Pictures paired with source code
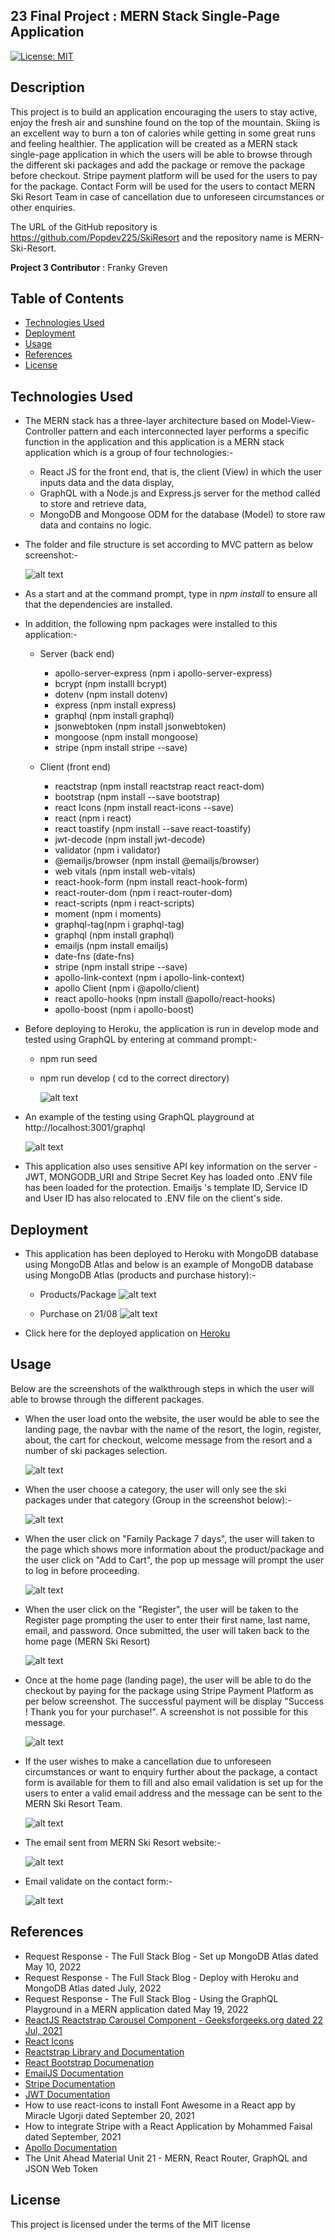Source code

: ## 23 Final Project : MERN Stack Single-Page Application

[![License: MIT](https://img.shields.io/badge/License-MIT-yellow.svg)](https://opensource.org/licenses/MIT)

## Description

This project is to build an application encouraging the users to stay active, enjoy the fresh air and sunshine found on the top of the mountain. Skiing is an excellent way to burn a ton of calories while getting in some great runs and feeling healthier. The application will be created as a MERN stack single-page application in which the users will be able to browse through the different ski packages and add the package or remove the package before checkout. Stripe payment platform will be used for the users to pay for the package. Contact Form will be used for the users to contact MERN Ski Resort Team in case of cancellation due to unforeseen circumstances or other enquiries.

The URL of the GitHub repository is https://github.com/Popdev225/SkiResort and the repository name is MERN-Ski-Resort.

**Project 3 Contributor** : Franky Greven

## Table of Contents

- [Technologies Used](#technologies-used)
- [Deployment](#deployment)
- [Usage](#usage)
- [References](#references)
- [License](#license)

## Technologies Used

- The MERN stack has a three-layer architecture based on Model-View-Controller pattern and each interconnected layer performs a specific function in the application and this application is a MERN stack application which is a group of four technologies:-

  - React JS for the front end, that is, the client (View) in which the user inputs data and the data display,
  - GraphQL with a Node.js and Express.js server for the method called to store and retrieve data,
  - MongoDB and Mongoose ODM for the database (Model) to store raw data and contains no logic.

- The folder and file structure is set according to MVC pattern as below screenshot:-

  ![alt text](./client/public/images/mvcfs.jpg)

- As a start and at the command prompt, type in _npm install_ to ensure all that the dependencies are installed.

- In addition, the following npm packages were installed to this application:-

  - Server (back end)

    - apollo-server-express (npm i apollo-server-express)
    - bcrypt (npm installl bcrypt)
    - dotenv (npm install dotenv)
    - express (npm install express)
    - graphql (npm install graphql)
    - jsonwebtoken (npm install jsonwebtoken)
    - mongoose (npm install mongoose)
    - stripe (npm install stripe --save)

  - Client (front end)

    - reactstrap (npm install reactstrap react react-dom)
    - bootstrap (npm install --save bootstrap)
    - react Icons (npm install react-icons --save)
    - react (npm i react)
    - react toastify (npm install --save react-toastify)
    - jwt-decode (npm install jwt-decode)
    - validator (npm i validator)
    - @emailjs/browser (npm install @emailjs/browser)
    - web vitals (npm install web-vitals)
    - react-hook-form (npm install react-hook-form)
    - react-router-dom (npm i react-router-dom)
    - react-scripts (npm i react-scripts)
    - moment (npm i moments)
    - graphql-tag(npm i graphql-tag)
    - graphql (npm install graphql)
    - emailjs (npm install emailjs)
    - date-fns (date-fns)
    - stripe (npm install stripe --save)
    - apollo-link-context (npm i apollo-link-context)
    - apollo Client (npm i @apollo/client)
    - react apollo-hooks (npm install @apollo/react-hooks)
    - apollo-boost (npm i apollo-boost)

- Before deploying to Heroku, the application is run in develop mode and tested using GraphQL by entering at command prompt:-

  - npm run seed
  - npm run develop ( cd to the correct directory)

    ![alt text](./client/public/images/dev01.jpg)

- An example of the testing using GraphQL playground at http://localhost:3001/graphql

  ![alt text](./client/public/images/GraphQLex.jpg)

- This application also uses sensitive API key information on the server - JWT, MONGODB_URI and Stripe Secret Key has loaded onto .ENV file has been loaded for the protection. Emailjs 's template ID, Service ID and User ID has also relocated to .ENV file on the client's side.

## Deployment

- This application has been deployed to Heroku with MongoDB database using MongoDB Atlas and below is an example of MongoDB database using MongoDB Atlas (products and purchase history):-

  - Products/Package
    ![alt text](./client/public/images/mongodbatlas.jpg)

  - Purchase on 21/08
    ![alt text](./client/public/images/mongodbatlas2.jpg)

- Click here for the deployed application on [Heroku](https://still-harbor-63486.herokuapp.com/)

## Usage

Below are the screenshots of the walkthrough steps in which the user will able to browse through the different packages.

- When the user load onto the website, the user would be able to see the landing page, the navbar with the name of the resort, the login, register, about, the cart for checkout, welcome message from the resort and a number of ski packages selection.

  ![alt text](./client/public/images/ap01.jpg)

- When the user choose a category, the user will only see the ski packages under that category (Group in the screenshot below):-

  ![alt text](./client/public/images/ap01a.jpg)

- When the user click on "Family Package 7 days", the user will taken to the page which shows more information about the product/package and the user click on "Add to Cart", the pop up message will prompt the user to log in before proceeding.

  ![alt text](./client/public/images/ap02.jpg)

- When the user click on the "Register", the user will be taken to the Register page prompting the user to enter their first name, last name, email, and password. Once submitted, the user will taken back to the home page (MERN Ski Resort)

  ![alt text](./client/public/images/ap04.jpg)

- Once at the home page (landing page), the user will be able to do the checkout by paying for the package using Stripe Payment Platform as per below screenshot. The successful payment will be display "Success ! Thank you for your purchase!". A screenshot is not possible for this message.

  ![alt text](./client/public/images/Stripe01.jpg)

- If the user wishes to make a cancellation due to unforeseen circumstances or want to enquiry further about the package, a contact form is available for them to fill and also email validation is set up for the users to enter a valid email address and the message can be sent to the MERN Ski Resort Team.

  ![alt text](./client/public/images/ap05.jpg)

- The email sent from MERN Ski Resort website:-

  ![alt text](./client/public/images/EMJ.jpg)

- Email validate on the contact form:-

  ![alt text](./client/public/images/EmailValidate.jpg)

## References

- Request Response - The Full Stack Blog - Set up MongoDB Atlas dated May 10, 2022
- Request Response - The Full Stack Blog - Deploy with Heroku and MongoDB Atlas dated July, 2022
- Request Response - The Full Stack Blog - Using the GraphQL Playground in a MERN application dated May 19, 2022
- [ReactJS Reactstrap Carousel Component - Geeksforgeeks.org dated 22 Jul, 2021](https://www.geeksforgeeks.org/reactjs-reactstrap-carousel-component/)
- [React Icons](https://react-icons.github.io/react-icons/)
- [Reactstrap Library and Documentation](https://reactstrap.github.io/?path=/docs/components-carousel--carousel)
- [React Bootstrap Documenation](https://react-bootstrap.github.io/)
- [EmailJS Documentation](https://www.emailjs.com/docs/sdk/send/)
- [Stripe Documentation](https://www.emailjs.com/docs/sdk/send/)
- [JWT Documentation](https://jwt.io/introduction/)
- How to use react-icons to install Font Awesome in a React app by Miracle Ugorji dated September 20, 2021
- How to integrate Stripe with a React Application by Mohammed Faisal dated September, 2021
- [Apollo Documentation](https://www.apollographql.com/docs/)
- The Unit Ahead Material Unit 21 - MERN, React Router, GraphQL and JSON Web Token

## License

This project is licensed under the terms of the MIT license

WORK ITEM. The records above should be duplicated exactly, with none of their pictures kept.

SOLUTION.
Source code

: ## 23 Final Project : MERN Stack Single-Page Application

[![License: MIT](https://img.shields.io/badge/License-MIT-yellow.svg)](https://opensource.org/licenses/MIT)

## Description

This project is to build an application encouraging the users to stay active, enjoy the fresh air and sunshine found on the top of the mountain. Skiing is an excellent way to burn a ton of calories while getting in some great runs and feeling healthier. The application will be created as a MERN stack single-page application in which the users will be able to browse through the different ski packages and add the package or remove the package before checkout. Stripe payment platform will be used for the users to pay for the package. Contact Form will be used for the users to contact MERN Ski Resort Team in case of cancellation due to unforeseen circumstances or other enquiries.

The URL of the GitHub repository is https://github.com/Popdev225/SkiResort and the repository name is MERN-Ski-Resort.

**Project 3 Contributor** : Franky Greven

## Table of Contents

- [Technologies Used](#technologies-used)
- [Deployment](#deployment)
- [Usage](#usage)
- [References](#references)
- [License](#license)

## Technologies Used

- The MERN stack has a three-layer architecture based on Model-View-Controller pattern and each interconnected layer performs a specific function in the application and this application is a MERN stack application which is a group of four technologies:-

  - React JS for the front end, that is, the client (View) in which the user inputs data and the data display,
  - GraphQL with a Node.js and Express.js server for the method called to store and retrieve data,
  - MongoDB and Mongoose ODM for the database (Model) to store raw data and contains no logic.

- The folder and file structure is set according to MVC pattern as below screenshot:-

  ![alt text](./client/public/images/mvcfs.jpg)

- As a start and at the command prompt, type in _npm install_ to ensure all that the dependencies are installed.

- In addition, the following npm packages were installed to this application:-

  - Server (back end)

    - apollo-server-express (npm i apollo-server-express)
    - bcrypt (npm installl bcrypt)
    - dotenv (npm install dotenv)
    - express (npm install express)
    - graphql (npm install graphql)
    - jsonwebtoken (npm install jsonwebtoken)
    - mongoose (npm install mongoose)
    - stripe (npm install stripe --save)

  - Client (front end)

    - reactstrap (npm install reactstrap react react-dom)
    - bootstrap (npm install --save bootstrap)
    - react Icons (npm install react-icons --save)
    - react (npm i react)
    - react toastify (npm install --save react-toastify)
    - jwt-decode (npm install jwt-decode)
    - validator (npm i validator)
    - @emailjs/browser (npm install @emailjs/browser)
    - web vitals (npm install web-vitals)
    - react-hook-form (npm install react-hook-form)
    - react-router-dom (npm i react-router-dom)
    - react-scripts (npm i react-scripts)
    - moment (npm i moments)
    - graphql-tag(npm i graphql-tag)
    - graphql (npm install graphql)
    - emailjs (npm install emailjs)
    - date-fns (date-fns)
    - stripe (npm install stripe --save)
    - apollo-link-context (npm i apollo-link-context)
    - apollo Client (npm i @apollo/client)
    - react apollo-hooks (npm install @apollo/react-hooks)
    - apollo-boost (npm i apollo-boost)

- Before deploying to Heroku, the application is run in develop mode and tested using GraphQL by entering at command prompt:-

  - npm run seed
  - npm run develop ( cd to the correct directory)

    ![alt text](./client/public/images/dev01.jpg)

- An example of the testing using GraphQL playground at http://localhost:3001/graphql

  ![alt text](./client/public/images/GraphQLex.jpg)

- This application also uses sensitive API key information on the server - JWT, MONGODB_URI and Stripe Secret Key has loaded onto .ENV file has been loaded for the protection. Emailjs 's template ID, Service ID and User ID has also relocated to .ENV file on the client's side.

## Deployment

- This application has been deployed to Heroku with MongoDB database using MongoDB Atlas and below is an example of MongoDB database using MongoDB Atlas (products and purchase history):-

  - Products/Package
    ![alt text](./client/public/images/mongodbatlas.jpg)

  - Purchase on 21/08
    ![alt text](./client/public/images/mongodbatlas2.jpg)

- Click here for the deployed application on [Heroku](https://still-harbor-63486.herokuapp.com/)

## Usage

Below are the screenshots of the walkthrough steps in which the user will able to browse through the different packages.

- When the user load onto the website, the user would be able to see the landing page, the navbar with the name of the resort, the login, register, about, the cart for checkout, welcome message from the resort and a number of ski packages selection.

  ![alt text](./client/public/images/ap01.jpg)

- When the user choose a category, the user will only see the ski packages under that category (Group in the screenshot below):-

  ![alt text](./client/public/images/ap01a.jpg)

- When the user click on "Family Package 7 days", the user will taken to the page which shows more information about the product/package and the user click on "Add to Cart", the pop up message will prompt the user to log in before proceeding.

  ![alt text](./client/public/images/ap02.jpg)

- When the user click on the "Register", the user will be taken to the Register page prompting the user to enter their first name, last name, email, and password. Once submitted, the user will taken back to the home page (MERN Ski Resort)

  ![alt text](./client/public/images/ap04.jpg)

- Once at the home page (landing page), the user will be able to do the checkout by paying for the package using Stripe Payment Platform as per below screenshot. The successful payment will be display "Success ! Thank you for your purchase!". A screenshot is not possible for this message.

  ![alt text](./client/public/images/Stripe01.jpg)

- If the user wishes to make a cancellation due to unforeseen circumstances or want to enquiry further about the package, a contact form is available for them to fill and also email validation is set up for the users to enter a valid email address and the message can be sent to the MERN Ski Resort Team.

  ![alt text](./client/public/images/ap05.jpg)

- The email sent from MERN Ski Resort website:-

  ![alt text](./client/public/images/EMJ.jpg)

- Email validate on the contact form:-

  ![alt text](./client/public/images/EmailValidate.jpg)

## References

- Request Response - The Full Stack Blog - Set up MongoDB Atlas dated May 10, 2022
- Request Response - The Full Stack Blog - Deploy with Heroku and MongoDB Atlas dated July, 2022
- Request Response - The Full Stack Blog - Using the GraphQL Playground in a MERN application dated May 19, 2022
- [ReactJS Reactstrap Carousel Component - Geeksforgeeks.org dated 22 Jul, 2021](https://www.geeksforgeeks.org/reactjs-reactstrap-carousel-component/)
- [React Icons](https://react-icons.github.io/react-icons/)
- [Reactstrap Library and Documentation](https://reactstrap.github.io/?path=/docs/components-carousel--carousel)
- [React Bootstrap Documenation](https://react-bootstrap.github.io/)
- [EmailJS Documentation](https://www.emailjs.com/docs/sdk/send/)
- [Stripe Documentation](https://www.emailjs.com/docs/sdk/send/)
- [JWT Documentation](https://jwt.io/introduction/)
- How to use react-icons to install Font Awesome in a React app by Miracle Ugorji dated September 20, 2021
- How to integrate Stripe with a React Application by Mohammed Faisal dated September, 2021
- [Apollo Documentation](https://www.apollographql.com/docs/)
- The Unit Ahead Material Unit 21 - MERN, React Router, GraphQL and JSON Web Token

## License

This project is licensed under the terms of the MIT license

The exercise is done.